Complementary and Cooperative. A governance system needs to encourage cooperation among the national health system’s many stakeholders. This principle is especially important in an era when improvements in health care value increasingly depend on breaking down traditional silos between stakeholders and on creating more integrated models of care. In Slovakia, for example, the government has recently concluded a nationwide conversation about health care reform, focusing on how to change the way the national health system manages costs, with the goal of improving health care value. The catalyst for the process was a set of proposals from the trade association of the nation’s three private payers. The Ministry of Health picked up the proposals and orchestrated a consultation process involving key government agencies (such as the Ministry of Finance), private and public providers, Slovakian municipalities (which own some public hospitals), patient organizations, and the country’s main political parties. The reform proposals define minimum standards for treatment, suggest policies for concentrating patient volume to encourage the development of national centers of excellence, and outline continuous improvement processes for provider organizations. The reforms, which the Slovakian legislature recently adopted, will drive a major reorganization of the Slovakian health system over the next few years.
Strategic and Focused. Finally, an effective governance system needs to be pragmatic and practical. Planners should temper their desire for a holistic system-wide approach with a strategic focus on what matters at a given moment in time. For example, a US federal health agency recently introduced a new strategic planning process to identify a set of focused strategic initiatives to improve health care value for the patients it serves. Among the priorities identified by the process: a new strategy for rural health care, a major e-health initiative to help patients access and share their medical data and use it to inform their medical decision-making, and other projects focused on key aspects of value-based health care including price transparency and innovative payment models. The agency created a simple governance process to manage these strategic initiatives, which combined clearly defined owners, milestones, and success metrics, with regular engagement between senior leadership and the initiative owners.
These design principles set the high-level vision for health sector governance. But the critical challenge is to translate that vision into the infrastructure of the governance system itself—the organizational entities, roles, and responsibilities that will set the national health system’s strategy, policies, and regulations.

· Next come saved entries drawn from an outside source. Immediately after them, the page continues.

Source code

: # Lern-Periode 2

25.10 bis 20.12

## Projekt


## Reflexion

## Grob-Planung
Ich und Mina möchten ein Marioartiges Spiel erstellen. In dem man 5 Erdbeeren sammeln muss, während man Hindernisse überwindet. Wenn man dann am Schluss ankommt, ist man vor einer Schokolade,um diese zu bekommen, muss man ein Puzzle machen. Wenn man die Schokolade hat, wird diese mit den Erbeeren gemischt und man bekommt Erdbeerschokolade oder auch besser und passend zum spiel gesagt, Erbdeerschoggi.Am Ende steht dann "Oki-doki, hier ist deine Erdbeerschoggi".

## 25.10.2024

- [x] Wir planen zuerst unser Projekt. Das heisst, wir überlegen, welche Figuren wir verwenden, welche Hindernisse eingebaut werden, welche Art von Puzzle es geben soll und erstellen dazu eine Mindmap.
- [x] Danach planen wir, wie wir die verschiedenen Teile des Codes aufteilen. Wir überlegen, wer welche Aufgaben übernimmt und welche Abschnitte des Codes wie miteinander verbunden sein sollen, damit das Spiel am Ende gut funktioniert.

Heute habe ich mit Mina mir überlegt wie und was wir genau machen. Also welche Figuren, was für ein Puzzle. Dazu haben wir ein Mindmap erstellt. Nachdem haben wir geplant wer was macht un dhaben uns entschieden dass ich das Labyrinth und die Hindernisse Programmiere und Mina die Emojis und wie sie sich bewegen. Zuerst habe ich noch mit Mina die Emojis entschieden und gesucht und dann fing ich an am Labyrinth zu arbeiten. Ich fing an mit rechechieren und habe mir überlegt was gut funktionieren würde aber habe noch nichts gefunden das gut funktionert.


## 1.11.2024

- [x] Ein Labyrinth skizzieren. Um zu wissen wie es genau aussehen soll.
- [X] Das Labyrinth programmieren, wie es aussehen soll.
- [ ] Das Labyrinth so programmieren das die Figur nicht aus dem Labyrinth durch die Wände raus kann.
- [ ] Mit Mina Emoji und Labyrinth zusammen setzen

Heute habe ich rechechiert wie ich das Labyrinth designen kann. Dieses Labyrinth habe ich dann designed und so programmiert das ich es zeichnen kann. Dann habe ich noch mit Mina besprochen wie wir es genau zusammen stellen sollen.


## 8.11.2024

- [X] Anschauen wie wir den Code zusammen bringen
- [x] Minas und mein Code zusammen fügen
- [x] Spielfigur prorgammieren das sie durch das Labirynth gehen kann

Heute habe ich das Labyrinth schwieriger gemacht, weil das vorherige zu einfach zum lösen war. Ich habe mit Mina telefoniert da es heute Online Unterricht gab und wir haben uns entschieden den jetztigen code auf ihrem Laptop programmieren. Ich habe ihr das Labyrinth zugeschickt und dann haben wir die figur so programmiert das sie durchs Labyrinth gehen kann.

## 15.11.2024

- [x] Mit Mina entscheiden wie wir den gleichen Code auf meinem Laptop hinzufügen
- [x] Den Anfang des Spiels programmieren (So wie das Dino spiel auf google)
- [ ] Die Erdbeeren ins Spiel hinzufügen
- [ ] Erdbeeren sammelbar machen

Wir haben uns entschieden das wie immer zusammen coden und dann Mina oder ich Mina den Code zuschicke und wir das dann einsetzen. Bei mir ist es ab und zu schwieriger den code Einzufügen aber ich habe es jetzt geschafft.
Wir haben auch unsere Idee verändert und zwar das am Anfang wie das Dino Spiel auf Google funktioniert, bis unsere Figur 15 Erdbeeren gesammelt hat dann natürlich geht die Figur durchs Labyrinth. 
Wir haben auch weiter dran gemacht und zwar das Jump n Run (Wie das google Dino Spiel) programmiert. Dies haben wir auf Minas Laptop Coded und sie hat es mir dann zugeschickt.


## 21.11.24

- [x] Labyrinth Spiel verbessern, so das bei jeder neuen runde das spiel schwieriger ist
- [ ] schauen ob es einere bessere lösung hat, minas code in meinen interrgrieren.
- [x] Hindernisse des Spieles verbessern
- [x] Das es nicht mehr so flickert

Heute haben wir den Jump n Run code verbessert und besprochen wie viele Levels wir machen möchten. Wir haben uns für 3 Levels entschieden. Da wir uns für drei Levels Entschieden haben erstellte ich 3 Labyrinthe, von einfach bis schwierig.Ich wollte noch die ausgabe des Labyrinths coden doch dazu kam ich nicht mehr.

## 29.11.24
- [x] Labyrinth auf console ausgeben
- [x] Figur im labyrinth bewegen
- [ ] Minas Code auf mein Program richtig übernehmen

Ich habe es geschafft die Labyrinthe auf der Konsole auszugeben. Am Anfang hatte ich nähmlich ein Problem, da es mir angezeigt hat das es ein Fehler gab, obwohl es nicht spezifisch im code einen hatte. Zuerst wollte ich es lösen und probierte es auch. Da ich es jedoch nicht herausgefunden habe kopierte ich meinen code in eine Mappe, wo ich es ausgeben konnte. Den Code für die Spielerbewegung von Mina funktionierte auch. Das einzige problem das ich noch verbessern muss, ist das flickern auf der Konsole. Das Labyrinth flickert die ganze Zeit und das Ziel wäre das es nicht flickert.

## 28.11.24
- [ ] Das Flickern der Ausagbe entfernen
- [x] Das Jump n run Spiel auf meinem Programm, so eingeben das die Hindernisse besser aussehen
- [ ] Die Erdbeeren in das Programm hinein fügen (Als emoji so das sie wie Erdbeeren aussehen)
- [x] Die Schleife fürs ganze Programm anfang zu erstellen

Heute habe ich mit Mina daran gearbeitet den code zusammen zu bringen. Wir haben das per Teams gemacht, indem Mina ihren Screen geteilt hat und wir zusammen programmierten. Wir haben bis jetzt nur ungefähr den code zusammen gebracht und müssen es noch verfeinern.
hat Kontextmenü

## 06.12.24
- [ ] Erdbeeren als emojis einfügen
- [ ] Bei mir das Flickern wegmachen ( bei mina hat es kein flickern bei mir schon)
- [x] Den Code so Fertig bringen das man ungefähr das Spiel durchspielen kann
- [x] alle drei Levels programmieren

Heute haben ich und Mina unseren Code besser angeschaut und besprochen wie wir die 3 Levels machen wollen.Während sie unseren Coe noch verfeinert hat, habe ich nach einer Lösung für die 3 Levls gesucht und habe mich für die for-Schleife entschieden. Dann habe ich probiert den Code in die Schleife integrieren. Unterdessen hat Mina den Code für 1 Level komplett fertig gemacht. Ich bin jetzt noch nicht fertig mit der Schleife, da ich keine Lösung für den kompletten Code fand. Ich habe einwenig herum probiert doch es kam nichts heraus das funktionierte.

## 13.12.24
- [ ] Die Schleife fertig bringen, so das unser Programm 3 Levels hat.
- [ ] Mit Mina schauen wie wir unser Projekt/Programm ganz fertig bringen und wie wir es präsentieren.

It’s useful to think of a modern national health system as a series of three concentric circles. (See Exhibit 2.) The innermost circle consists of a country’s population, and the system’s overarching goal is to continuously improve the health outcomes that it delivers to that population over time. A second circle, surrounding the one at the center, consists of three crucial subsystems: the public health subsystem, which aims to prevent disease and promote health; the provision subsystem, comprising the medical treatments and other services provided through delivery organizations that focus on primary, secondary, tertiary, and quaternary care; and the financing and payments subsystem, which organizes the funding of the national health system.
Surrounding this second circle is a third circle containing four additional support subsystems: the food, drugs, and medical devices subsystem, for assessing the safety, efficacy, and contribution to health care value of critical supplies such as medications and medical devices; the professionals subsystem, for planning and developing the health care workforce necessary to meet the health system’s goals; the research subsystem, for driving biomedical and clinical research and innovation and identifying the most effective interventions; and the data and digitization subsystem, for helping continuously develop the health system’s digital infrastructure, including creating new data services across the health care continuum.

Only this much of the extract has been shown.